> WHAT IS BEING ASKED
Please repeat every record below exactly as written, but leave out the pictures.

> DATA TO EXAMINE

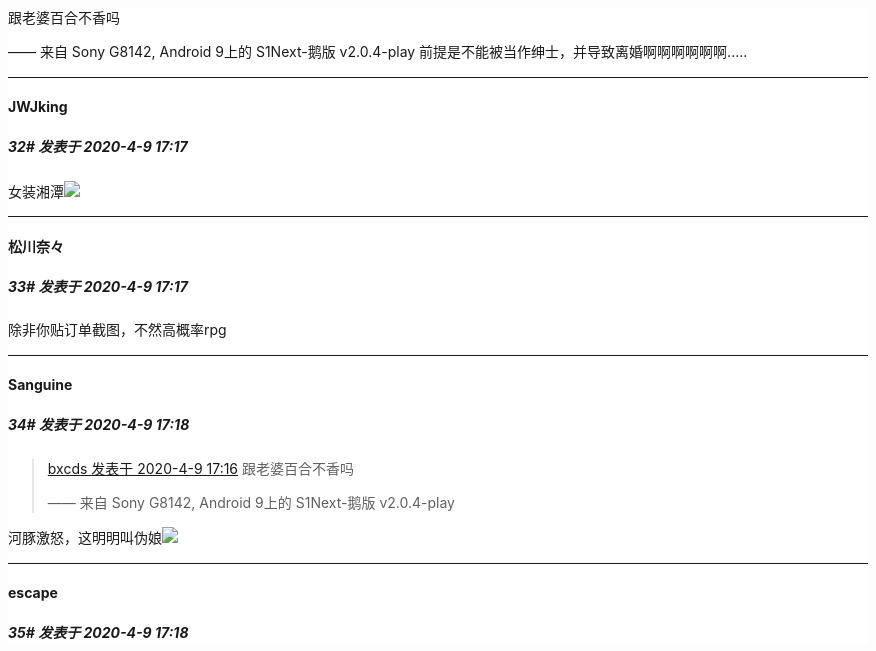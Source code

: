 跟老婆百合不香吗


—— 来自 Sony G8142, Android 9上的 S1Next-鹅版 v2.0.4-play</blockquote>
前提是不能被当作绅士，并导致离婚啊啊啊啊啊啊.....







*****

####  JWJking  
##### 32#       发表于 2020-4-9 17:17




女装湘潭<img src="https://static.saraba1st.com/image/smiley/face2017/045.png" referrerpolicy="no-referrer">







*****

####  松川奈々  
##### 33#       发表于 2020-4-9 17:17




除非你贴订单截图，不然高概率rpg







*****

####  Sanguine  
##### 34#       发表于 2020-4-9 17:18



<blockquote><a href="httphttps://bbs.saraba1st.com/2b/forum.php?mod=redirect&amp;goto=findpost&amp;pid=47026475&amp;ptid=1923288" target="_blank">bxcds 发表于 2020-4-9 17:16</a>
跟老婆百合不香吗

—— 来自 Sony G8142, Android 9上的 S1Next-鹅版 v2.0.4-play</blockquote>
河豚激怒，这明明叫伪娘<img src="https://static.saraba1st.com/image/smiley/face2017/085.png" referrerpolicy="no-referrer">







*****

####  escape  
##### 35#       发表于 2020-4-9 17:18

> WORKED SOLUTION
Source code

: 跟老婆百合不香吗


—— 来自 Sony G8142, Android 9上的 S1Next-鹅版 v2.0.4-play</blockquote>
前提是不能被当作绅士，并导致离婚啊啊啊啊啊啊.....







*****

####  JWJking  
##### 32#       发表于 2020-4-9 17:17




女装湘潭<img src="https://static.saraba1st.com/image/smiley/face2017/045.png" referrerpolicy="no-referrer">







*****

####  松川奈々  
##### 33#       发表于 2020-4-9 17:17




除非你贴订单截图，不然高概率rpg







*****

####  Sanguine  
##### 34#       发表于 2020-4-9 17:18



<blockquote><a href="httphttps://bbs.saraba1st.com/2b/forum.php?mod=redirect&amp;goto=findpost&amp;pid=47026475&amp;ptid=1923288" target="_blank">bxcds 发表于 2020-4-9 17:16</a>
跟老婆百合不香吗

—— 来自 Sony G8142, Android 9上的 S1Next-鹅版 v2.0.4-play</blockquote>
河豚激怒，这明明叫伪娘<img src="https://static.saraba1st.com/image/smiley/face2017/085.png" referrerpolicy="no-referrer">







*****

####  escape  
##### 35#       发表于 2020-4-9 17:18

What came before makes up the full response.